Monday, June 13, 2011

Insomnia

Every night I tell myself the same thing..."this is the night I'm going to bed early", and every night I end up looking at the clock, rubbing my blood shot eyes, and shrieking at the fact that it's past 2am. For some reason I just can't get to bed early. Don't get me wrong...I WANT to go to bed early. As a matter of fact I day dream about it all day long; tucking myself into my cozy bed, relaxing and drifting off into the land of Zzzz's is what I look forward to. As we all know, a parents job is never done and although we try to stay on some sort of schedule, things change all the time and my hopes of going to bed before the sun even goes down is a more distant possibility than I acknowledged.

Our evenings are insane. I'm not sure if you all can agree, but once it hits 5pm all Hell breaks loose in my house!! It's almost as if the kids have some type of clock set into them, signaling when it' 5pm and when it's time to drive me insane. The baby is screaming for food, my daughter just decorated my floor with juice and my son is annoyed that I haven't fetched him a glass of milk quick enough. All the while I am dreaming of my jammies, sneaking into my warm bed and falling asleep.

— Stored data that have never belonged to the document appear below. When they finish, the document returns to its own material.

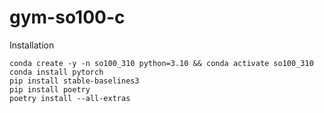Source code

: # gym-so100-c

Installation

```
conda create -y -n so100_310 python=3.10 && conda activate so100_310
conda install pytorch
pip install stable-baselines3
pip install poetry
poetry install --all-extras
```
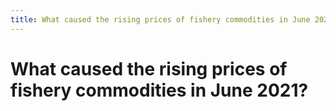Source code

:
 ```yaml
---
title: What caused the rising prices of fishery commodities in June 2021?
---
```


# What caused the rising prices of fishery commodities in June 2021?
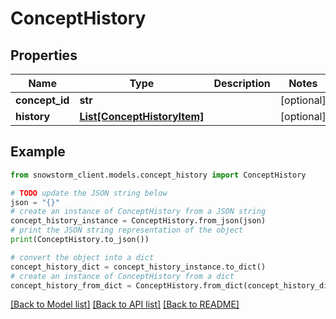 # ConceptHistory


## Properties

Name | Type | Description | Notes
------------ | ------------- | ------------- | -------------
**concept_id** | **str** |  | [optional] 
**history** | [**List[ConceptHistoryItem]**](ConceptHistoryItem.md) |  | [optional] 

## Example

```python
from snowstorm_client.models.concept_history import ConceptHistory

# TODO update the JSON string below
json = "{}"
# create an instance of ConceptHistory from a JSON string
concept_history_instance = ConceptHistory.from_json(json)
# print the JSON string representation of the object
print(ConceptHistory.to_json())

# convert the object into a dict
concept_history_dict = concept_history_instance.to_dict()
# create an instance of ConceptHistory from a dict
concept_history_from_dict = ConceptHistory.from_dict(concept_history_dict)
```
[[Back to Model list]](../README.md#documentation-for-models) [[Back to API list]](../README.md#documentation-for-api-endpoints) [[Back to README]](../README.md)



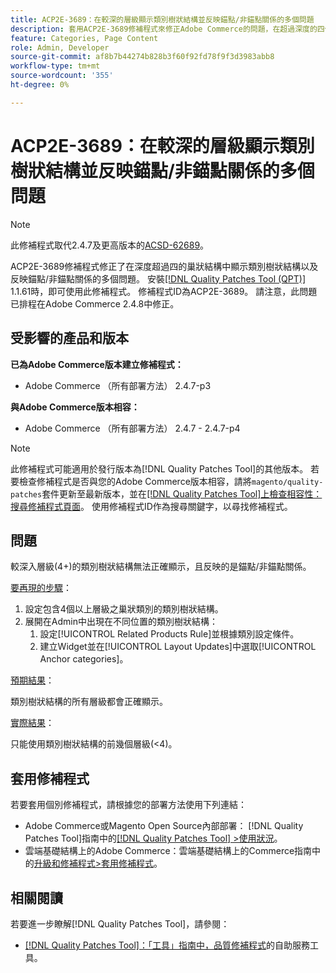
 ```yaml
---
title: ACP2E-3689：在較深的層級顯示類別樹狀結構並反映錨點/非錨點關係的多個問題
description: 套用ACP2E-3689修補程式來修正Adobe Commerce的問題，在超過深度的四個巢狀結構中顯示類別樹狀結構，並反映錨點/非錨點關係。
feature: Categories, Page Content
role: Admin, Developer
source-git-commit: af8b7b44274b828b3f60f92fd78f9f3d3983abb8
workflow-type: tm+mt
source-wordcount: '355'
ht-degree: 0%

---
```



# ACP2E-3689：在較深的層級顯示類別樹狀結構並反映錨點/非錨點關係的多個問題

>[!NOTE]
>
>此修補程式取代2.4.7及更高版本的[ACSD-62689](/help/tools/quality-patches-tool/patches-available-in-qpt/v1-1-57/acsd-62689-customer-add-categories-issue-related-product-rules-and-widgets.md)。

ACP2E-3689修補程式修正了在深度超過四的巢狀結構中顯示類別樹狀結構以及反映錨點/非錨點關係的多個問題。 安裝[[!DNL Quality Patches Tool (QPT)]](/help/tools/quality-patches-tool/quality-patches-tool-to-self-serve-quality-patches.md) 1.1.61時，即可使用此修補程式。 修補程式ID為ACP2E-3689。 請注意，此問題已排程在Adobe Commerce 2.4.8中修正。

## 受影響的產品和版本

**已為Adobe Commerce版本建立修補程式：**

* Adobe Commerce （所有部署方法） 2.4.7-p3

**與Adobe Commerce版本相容：**

* Adobe Commerce （所有部署方法） 2.4.7 - 2.4.7-p4

>[!NOTE]
>
>此修補程式可能適用於發行版本為[!DNL Quality Patches Tool]的其他版本。 若要檢查修補程式是否與您的Adobe Commerce版本相容，請將`magento/quality-patches`套件更新至最新版本，並在[[!DNL Quality Patches Tool]上檢查相容性：搜尋修補程式頁面](https://experienceleague.adobe.com/tools/commerce-quality-patches/index.html)。 使用修補程式ID作為搜尋關鍵字，以尋找修補程式。

## 問題

較深入層級(4+)的類別樹狀結構無法正確顯示，且反映的是錨點/非錨點關係。

<u>要再現的步驟</u>：

1. 設定包含4個以上層級之巢狀類別的類別樹狀結構。
1. 展開在Admin中出現在不同位置的類別樹狀結構：
   1. 設定[!UICONTROL Related Products Rule]並根據類別設定條件。
   1. 建立Widget並在[!UICONTROL Layout Updates]中選取[!UICONTROL Anchor categories]。

<u>預期結果</u>：

類別樹狀結構的所有層級都會正確顯示。

<u>實際結果</u>：

只能使用類別樹狀結構的前幾個層級(&lt;4)。

## 套用修補程式

若要套用個別修補程式，請根據您的部署方法使用下列連結：

* Adobe Commerce或Magento Open Source內部部署： [!DNL Quality Patches Tool]指南中的[[!DNL Quality Patches Tool] >使用狀況](/help/tools/quality-patches-tool/usage.md)。
* 雲端基礎結構上的Adobe Commerce：雲端基礎結構上的Commerce指南中的[升級和修補程式>套用修補程式](https://experienceleague.adobe.com/docs/commerce-cloud-service/user-guide/develop/upgrade/apply-patches.html)。

## 相關閱讀

若要進一步瞭解[!DNL Quality Patches Tool]，請參閱：

* [[!DNL Quality Patches Tool]：「工具」指南中，品質修補程式](/help/tools/quality-patches-tool/quality-patches-tool-to-self-serve-quality-patches.md)的自助服務工具。

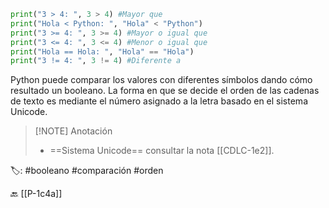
 ```python title:operadorDeComparacion.py
print("3 > 4: ", 3 > 4) #Mayor que
print("Hola < Python: ", "Hola" < "Python")
print("3 >= 4: ", 3 >= 4) #Mayor o igual que
print("3 <= 4: ", 3 <= 4) #Menor o igual que
print("Hola == Hola: ", "Hola" == "Hola")
print("3 != 4: ", 3 != 4) #Diferente a
```

Python puede comparar los valores con diferentes símbolos dando cómo resultado un booleano. La forma en que se decide el orden de las cadenas de texto es mediante el número asignado a la letra basado en el sistema Unicode.

> [!NOTE] Anotación 
> - ==Sistema Unicode== consultar la nota [[CDLC-1e2]].

🏷️: #booleano #comparación #orden 

🔙 [[P-1c4a]]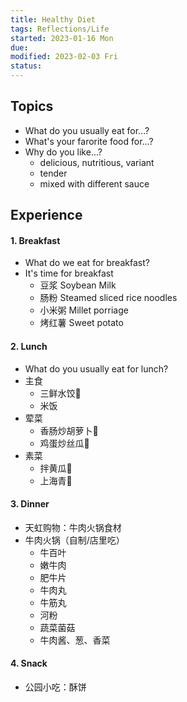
 ```yaml
---
title: Healthy Diet
tags: Reflections/Life  
started: 2023-01-16 Mon
due: 
modified: 2023-02-03 Fri
status: 
---
```

## Topics
- What do you usually eat for...?
- What's your farorite food for...?
- Why do you like...?
	- delicious, nutritious, variant
	- tender
	- mixed with different sauce
## Experience
#### 1. Breakfast
- What do we eat for breakfast?
- It's time for breakfast
    - 豆浆 Soybean Milk
    - 肠粉 Steamed sliced rice noodles
    - 小米粥 Millet porriage
    - 烤红薯 Sweet potato
#### 2. Lunch
- What do you usually eat for lunch?
- 主食
	- 三鲜水饺🥟
	- 米饭
- 荤菜
	- 香肠炒胡萝卜🥕
	- 鸡蛋炒丝瓜🥚
- 素菜
	- 拌黄瓜🥒
	- 上海青🥬
#### 3. Dinner
- 天虹购物：牛肉火锅食材
- 牛肉火锅（自制/店里吃）
	- 牛百叶
	- 嫩牛肉
	- 肥牛片
	- 牛肉丸
	- 牛筋丸
	- 河粉
	- 蔬菜菌菇
	- 牛肉酱、葱、香菜
#### 4. Snack
- 公园小吃：酥饼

Nope....not tonight, because after dinner it's bath time and then after bath time is story time and after story time is a million questions as to why they should have to go to sleep and a million answers why I NEED them to go to sleep. I'm exhausted just thinking about it. Once the circus has ended I creep back down stairs and start my own personal work. Almost like clock work the monitor goes off and my 6mo has woken up and demands me to put him back to sleep...there goes another 30 minutes to an hour away from my work.

Some of you might be wondering where my husband is during all of this. Well, I could say he's passed out on the couch as I'm running ragged BUT that's not true. My husband deserves a lot of credit since he does help me with everything from dinner to bathing the kids to putting them to bed. He usually hits the pillow long before I do...lucky hubby. So, here I am...awake in the middle of the night, working on special concoctions or sometimes writing, as my house if full of the gentle rumble of snoring. Once my eyes have become far to heavy to keep open I grab my water and head to bed. The feeling I have when I hit the pillow is beyond words...so why can't I fall asleep?!?!? AHHHHH I'm tired but I can't sleep....all I hear is TICK TOCK TICK TOCK......the minutes are melting into hours and before I know it my phone reads 3:30AM. I think there might be a lot of mom's out there that can relate....usually it's late at night when we take care of things and more often then not we are too wired to doze off. I'm going to try to get to bed early though, even if I'm wide awake, starring at a blank ceiling. It gets lonely at 3am ya' know.

1 comment:

  1. Awww Sis, I wish you could get more rest. I don't know how you make it through your day with only like 4 hours of sleep. I would be a train wreck! I am unfortunately super selfish about sleep. I put things on hold to get to bed at a decent time and try to get at least 7-8 hours of rest if not more. But I am sure you get far more accomplished at night than I do. I guess we all make sacrifices right? I just hope you don't put your health on the line because of too little rest.